New Left Books: London 1975, first edition (hardcover)

As is well known, Feyerabend presented Against Method (Feyerabend 1975b) as his own contribution to an ultimately failed joint project: a volume which had been designed to recap the dialogue that Feyerabend had entertained with Imre Lakatos over the previous two decades, but which could not be possibly finalized due to Lakatos’s premature death on 2 February 1974.

This essay is the first part of a book on rationalism that was to be written by Imre Lakatos and myself. I was to attack the rationalist position, Imre was to restate and to defend it, making mincemeat of me in the process. Taken together, the two parts were supposed to give an account of our long debate concerning these matters that had started in 1964, had continued, in letters, lectures, telephone calls, papers, almost to the last day of Imre’s life and had become a natural part of my daily routine. The origin explains the style of the essay: it is a long and rather personal letter to Imre and every wicked phrase it contains was written in anticipation of an even more wicked reply from the recipient. It is also clear that as it stands the book is sadly incomplete. It lacks the most important part: the reply of the person to whom it is addressed. I still publish it as a testimony to the strong, and exhilarating influence Imre Lakatos has had on all of us. (Feyerabend 1975b, p. 7)

In the years following the publication of Against Method, Feyerabend often insisted on the personal, epistolary, nature of the book, with the main aim of justifying the informal, sometimes aggressive, style of its text, whose rhetoric excesses its reviewers had not failed to notice and frown upon. (See, e.g., Feyerabend 1976b, pp. 381-382, 384n1, which later became part of Science in a Free Society).

About twenty years ago, a selection of the letters which Feyerabend and Lakatos exchanged between December 1967 and February 1974 was included in a collection of previously unpublished writings by Lakatos and Feyerabend, edited by Matteo Motterlini for the University of Chicago Press. Indeed, the section of For and Against Method (1999) which goes under the title “The Lakatos-Feyerabend Correspondence (1968-1974)” represents the bulk of the book, covering more than 250 of its roughly 450 pages, and was set up with the explicit “intention of filling [the] gap” (p. 119) left by Lakatos’s missing reply to Feyerabend’s Against Method.

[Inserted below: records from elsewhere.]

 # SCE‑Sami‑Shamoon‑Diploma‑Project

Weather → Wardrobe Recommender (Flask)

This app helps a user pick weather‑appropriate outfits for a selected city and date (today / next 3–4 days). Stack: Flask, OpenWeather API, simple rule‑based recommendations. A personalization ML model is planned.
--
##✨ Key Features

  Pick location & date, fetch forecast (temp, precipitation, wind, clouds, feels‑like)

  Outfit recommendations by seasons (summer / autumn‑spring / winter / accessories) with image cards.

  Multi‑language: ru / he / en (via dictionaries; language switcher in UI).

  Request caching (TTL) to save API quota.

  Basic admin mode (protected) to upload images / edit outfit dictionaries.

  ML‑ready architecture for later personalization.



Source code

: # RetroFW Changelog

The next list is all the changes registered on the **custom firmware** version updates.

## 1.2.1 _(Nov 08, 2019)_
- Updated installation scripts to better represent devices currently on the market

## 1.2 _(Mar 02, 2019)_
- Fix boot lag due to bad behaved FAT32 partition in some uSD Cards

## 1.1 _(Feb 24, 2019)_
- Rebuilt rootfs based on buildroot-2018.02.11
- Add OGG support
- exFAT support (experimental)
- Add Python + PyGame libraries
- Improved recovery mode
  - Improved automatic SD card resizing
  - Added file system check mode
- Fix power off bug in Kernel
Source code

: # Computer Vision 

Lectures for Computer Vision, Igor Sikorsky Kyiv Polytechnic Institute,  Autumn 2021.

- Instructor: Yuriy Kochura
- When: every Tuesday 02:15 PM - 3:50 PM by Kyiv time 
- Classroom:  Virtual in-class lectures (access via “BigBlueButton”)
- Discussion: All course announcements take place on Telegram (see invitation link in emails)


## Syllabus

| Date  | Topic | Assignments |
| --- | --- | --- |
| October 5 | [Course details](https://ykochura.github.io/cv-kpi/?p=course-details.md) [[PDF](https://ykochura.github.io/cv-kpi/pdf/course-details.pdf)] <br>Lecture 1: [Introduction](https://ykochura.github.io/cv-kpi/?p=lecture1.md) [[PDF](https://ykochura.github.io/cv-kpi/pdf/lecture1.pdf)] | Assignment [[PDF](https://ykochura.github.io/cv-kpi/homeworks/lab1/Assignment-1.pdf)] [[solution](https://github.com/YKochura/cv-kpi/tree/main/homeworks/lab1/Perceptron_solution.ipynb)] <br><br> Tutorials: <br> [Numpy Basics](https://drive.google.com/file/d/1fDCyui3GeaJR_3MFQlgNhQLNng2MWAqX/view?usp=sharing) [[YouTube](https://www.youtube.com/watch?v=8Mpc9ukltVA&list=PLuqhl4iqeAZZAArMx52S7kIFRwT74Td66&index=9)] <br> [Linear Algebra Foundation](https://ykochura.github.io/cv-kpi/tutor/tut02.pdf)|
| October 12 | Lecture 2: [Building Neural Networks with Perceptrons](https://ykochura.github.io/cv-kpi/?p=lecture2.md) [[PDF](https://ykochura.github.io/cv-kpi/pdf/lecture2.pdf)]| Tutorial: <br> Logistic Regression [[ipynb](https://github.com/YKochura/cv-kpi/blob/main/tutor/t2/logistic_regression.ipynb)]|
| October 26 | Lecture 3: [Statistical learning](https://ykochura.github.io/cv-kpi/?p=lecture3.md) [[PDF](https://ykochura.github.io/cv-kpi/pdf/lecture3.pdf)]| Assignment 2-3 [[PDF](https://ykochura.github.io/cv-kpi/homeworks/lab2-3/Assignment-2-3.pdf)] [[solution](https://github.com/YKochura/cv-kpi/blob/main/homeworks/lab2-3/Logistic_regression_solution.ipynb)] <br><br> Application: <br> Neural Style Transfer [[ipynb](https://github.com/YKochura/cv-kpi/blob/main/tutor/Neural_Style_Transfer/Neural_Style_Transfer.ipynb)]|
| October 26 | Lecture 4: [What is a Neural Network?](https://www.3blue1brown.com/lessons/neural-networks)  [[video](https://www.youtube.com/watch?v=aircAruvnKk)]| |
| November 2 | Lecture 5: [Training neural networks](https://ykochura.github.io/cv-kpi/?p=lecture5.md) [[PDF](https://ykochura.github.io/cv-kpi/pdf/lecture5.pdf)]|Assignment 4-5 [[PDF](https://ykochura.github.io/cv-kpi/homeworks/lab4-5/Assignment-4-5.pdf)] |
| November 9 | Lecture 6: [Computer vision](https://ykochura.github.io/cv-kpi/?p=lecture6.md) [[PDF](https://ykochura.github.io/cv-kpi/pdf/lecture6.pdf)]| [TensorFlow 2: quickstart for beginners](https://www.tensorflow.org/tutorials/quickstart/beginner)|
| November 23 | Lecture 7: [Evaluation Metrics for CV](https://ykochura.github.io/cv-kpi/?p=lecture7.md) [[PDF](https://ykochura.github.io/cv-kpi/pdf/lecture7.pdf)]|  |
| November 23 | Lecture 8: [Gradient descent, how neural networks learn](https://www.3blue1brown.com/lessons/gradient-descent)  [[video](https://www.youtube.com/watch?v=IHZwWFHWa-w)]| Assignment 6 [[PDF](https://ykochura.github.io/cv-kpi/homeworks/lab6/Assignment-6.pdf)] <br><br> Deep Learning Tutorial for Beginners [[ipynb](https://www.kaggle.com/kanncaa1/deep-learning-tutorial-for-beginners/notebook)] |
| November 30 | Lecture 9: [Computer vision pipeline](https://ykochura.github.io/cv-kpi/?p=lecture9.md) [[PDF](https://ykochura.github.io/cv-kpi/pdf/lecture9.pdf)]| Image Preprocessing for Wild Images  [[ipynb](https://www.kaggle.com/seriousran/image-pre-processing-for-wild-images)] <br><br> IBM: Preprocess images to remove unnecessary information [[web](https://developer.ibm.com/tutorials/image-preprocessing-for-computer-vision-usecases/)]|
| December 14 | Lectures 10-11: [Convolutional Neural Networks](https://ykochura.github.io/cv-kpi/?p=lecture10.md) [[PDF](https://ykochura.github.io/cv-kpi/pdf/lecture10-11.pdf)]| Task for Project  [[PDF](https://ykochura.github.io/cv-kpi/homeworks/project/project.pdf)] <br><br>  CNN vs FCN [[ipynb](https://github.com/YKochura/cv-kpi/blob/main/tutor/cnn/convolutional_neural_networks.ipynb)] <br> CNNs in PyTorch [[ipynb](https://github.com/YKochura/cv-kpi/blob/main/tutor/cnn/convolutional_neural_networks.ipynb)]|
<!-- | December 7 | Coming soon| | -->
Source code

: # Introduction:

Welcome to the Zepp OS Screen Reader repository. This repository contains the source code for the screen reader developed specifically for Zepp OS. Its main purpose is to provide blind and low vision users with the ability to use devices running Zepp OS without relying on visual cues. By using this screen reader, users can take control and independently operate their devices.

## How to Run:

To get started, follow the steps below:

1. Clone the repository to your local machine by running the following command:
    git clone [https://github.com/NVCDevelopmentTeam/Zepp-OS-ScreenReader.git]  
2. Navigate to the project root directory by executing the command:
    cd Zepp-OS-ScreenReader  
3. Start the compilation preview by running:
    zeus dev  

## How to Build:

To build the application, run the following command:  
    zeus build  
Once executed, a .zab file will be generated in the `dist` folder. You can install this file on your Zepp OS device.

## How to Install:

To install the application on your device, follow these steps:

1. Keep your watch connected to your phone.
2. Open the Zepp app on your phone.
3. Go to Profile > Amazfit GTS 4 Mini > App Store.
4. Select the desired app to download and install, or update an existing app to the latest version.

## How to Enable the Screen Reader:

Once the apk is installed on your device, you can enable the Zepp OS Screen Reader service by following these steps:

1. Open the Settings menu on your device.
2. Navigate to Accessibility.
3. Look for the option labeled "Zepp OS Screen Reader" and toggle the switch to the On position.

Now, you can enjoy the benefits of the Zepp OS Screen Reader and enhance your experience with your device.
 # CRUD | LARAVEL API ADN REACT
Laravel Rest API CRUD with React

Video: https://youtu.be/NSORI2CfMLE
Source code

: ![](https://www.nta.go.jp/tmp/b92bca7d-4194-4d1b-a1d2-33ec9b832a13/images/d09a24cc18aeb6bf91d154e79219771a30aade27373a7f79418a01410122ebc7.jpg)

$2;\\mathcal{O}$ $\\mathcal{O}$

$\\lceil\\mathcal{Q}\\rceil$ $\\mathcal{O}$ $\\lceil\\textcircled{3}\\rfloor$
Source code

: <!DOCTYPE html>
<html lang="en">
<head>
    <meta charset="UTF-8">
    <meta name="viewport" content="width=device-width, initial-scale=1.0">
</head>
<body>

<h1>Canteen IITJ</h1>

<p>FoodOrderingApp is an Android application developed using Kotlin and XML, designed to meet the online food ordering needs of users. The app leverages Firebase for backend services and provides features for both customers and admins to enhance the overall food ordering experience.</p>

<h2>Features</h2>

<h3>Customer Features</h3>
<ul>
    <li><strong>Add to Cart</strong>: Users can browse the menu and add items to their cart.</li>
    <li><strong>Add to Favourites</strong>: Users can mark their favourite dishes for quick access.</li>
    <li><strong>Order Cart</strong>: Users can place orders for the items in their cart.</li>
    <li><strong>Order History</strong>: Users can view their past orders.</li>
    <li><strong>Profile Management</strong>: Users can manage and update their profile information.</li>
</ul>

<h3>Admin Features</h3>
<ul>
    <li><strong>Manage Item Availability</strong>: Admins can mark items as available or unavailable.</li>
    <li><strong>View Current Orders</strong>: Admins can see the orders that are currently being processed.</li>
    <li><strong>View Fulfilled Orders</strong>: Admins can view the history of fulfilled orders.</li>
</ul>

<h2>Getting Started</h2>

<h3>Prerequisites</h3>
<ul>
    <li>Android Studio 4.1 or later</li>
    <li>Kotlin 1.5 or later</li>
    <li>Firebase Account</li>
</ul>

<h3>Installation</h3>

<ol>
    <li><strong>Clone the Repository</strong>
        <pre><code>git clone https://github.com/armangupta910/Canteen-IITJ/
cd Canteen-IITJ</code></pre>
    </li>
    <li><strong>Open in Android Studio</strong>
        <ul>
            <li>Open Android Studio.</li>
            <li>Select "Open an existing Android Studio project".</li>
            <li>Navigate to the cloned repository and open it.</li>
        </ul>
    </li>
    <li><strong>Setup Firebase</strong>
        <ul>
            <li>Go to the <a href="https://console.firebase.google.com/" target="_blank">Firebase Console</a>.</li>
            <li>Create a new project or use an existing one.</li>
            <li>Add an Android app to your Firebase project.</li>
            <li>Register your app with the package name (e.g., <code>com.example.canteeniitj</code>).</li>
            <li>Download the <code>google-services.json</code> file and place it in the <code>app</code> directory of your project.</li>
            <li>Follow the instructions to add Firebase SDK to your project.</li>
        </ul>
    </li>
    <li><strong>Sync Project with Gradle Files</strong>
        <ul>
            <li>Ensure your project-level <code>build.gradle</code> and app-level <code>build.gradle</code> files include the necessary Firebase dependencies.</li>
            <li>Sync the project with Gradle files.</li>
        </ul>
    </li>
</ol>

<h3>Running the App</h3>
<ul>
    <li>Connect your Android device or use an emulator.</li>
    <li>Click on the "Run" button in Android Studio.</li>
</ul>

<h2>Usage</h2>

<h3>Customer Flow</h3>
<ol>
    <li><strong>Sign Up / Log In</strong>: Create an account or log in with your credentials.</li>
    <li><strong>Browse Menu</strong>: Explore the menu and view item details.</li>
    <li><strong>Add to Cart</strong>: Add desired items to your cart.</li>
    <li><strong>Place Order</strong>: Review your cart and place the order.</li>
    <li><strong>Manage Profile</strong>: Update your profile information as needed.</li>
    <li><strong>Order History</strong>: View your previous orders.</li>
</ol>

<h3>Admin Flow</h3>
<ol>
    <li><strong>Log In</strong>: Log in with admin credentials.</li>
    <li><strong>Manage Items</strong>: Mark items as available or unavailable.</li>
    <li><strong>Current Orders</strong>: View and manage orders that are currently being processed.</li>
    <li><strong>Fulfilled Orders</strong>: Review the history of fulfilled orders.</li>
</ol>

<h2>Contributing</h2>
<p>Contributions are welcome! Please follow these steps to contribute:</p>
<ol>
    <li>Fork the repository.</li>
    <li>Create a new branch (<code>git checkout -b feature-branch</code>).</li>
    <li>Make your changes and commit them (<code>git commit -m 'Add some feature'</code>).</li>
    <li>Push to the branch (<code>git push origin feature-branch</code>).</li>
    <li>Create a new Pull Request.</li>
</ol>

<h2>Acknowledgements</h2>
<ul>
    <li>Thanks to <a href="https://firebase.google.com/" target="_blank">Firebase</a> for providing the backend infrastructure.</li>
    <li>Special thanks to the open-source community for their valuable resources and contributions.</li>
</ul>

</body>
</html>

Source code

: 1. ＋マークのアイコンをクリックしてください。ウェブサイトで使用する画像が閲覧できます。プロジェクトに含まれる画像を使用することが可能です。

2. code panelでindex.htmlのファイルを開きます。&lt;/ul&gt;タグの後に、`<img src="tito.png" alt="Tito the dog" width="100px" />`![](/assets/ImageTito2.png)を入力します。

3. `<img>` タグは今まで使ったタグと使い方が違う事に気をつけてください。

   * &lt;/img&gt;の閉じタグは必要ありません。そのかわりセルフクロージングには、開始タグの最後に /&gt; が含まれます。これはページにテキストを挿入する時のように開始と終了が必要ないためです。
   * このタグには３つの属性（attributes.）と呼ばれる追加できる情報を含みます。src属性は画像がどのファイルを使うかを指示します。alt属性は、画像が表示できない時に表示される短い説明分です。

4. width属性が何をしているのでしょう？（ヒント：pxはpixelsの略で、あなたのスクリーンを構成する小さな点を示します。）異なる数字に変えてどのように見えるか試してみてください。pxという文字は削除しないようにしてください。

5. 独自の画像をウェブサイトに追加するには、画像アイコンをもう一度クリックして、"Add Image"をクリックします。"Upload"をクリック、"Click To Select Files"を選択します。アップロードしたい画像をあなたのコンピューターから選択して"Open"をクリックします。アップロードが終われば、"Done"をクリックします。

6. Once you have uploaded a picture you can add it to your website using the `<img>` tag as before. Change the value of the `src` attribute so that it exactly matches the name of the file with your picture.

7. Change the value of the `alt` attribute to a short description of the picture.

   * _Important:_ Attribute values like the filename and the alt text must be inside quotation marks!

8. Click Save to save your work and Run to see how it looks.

It must be emphasized that Motterlini warns the readers that “[t]he letters chosen […] do not […] make up the whole correspondence” (p. 119) between Lakatos and Feyerabend, but only a specific part of it. More precisely, in accordance with the stated purpose of this section of the collection, the editor only “selected those letters which appeared most relevant to the debate surrounding the ideas of Against Method and those most useful in suggesting Lakatos’s possible response ‘For Method’” (p. 119). In addition, he included “letters dealing specifically with the student revolt of 1968 and important international political affairs of the time” and “letters in which the authors comment on books, papers, conferences, and works of general and specific interest” (pp. 119-120). Admittedly, “[t]here is necessarily a subjective element involved in this choice” of the editor and, to be sure, there are some more such elements in the “cuts and omissions that [Motterlini] deemed necessary in reference to strictly private matters, or simply in order to avoid repetition and improve the readability of the text” (p. 120). However, the editor assures that, “[b]y and large, the [selected] letters appear in their original form and in full” (p. 120).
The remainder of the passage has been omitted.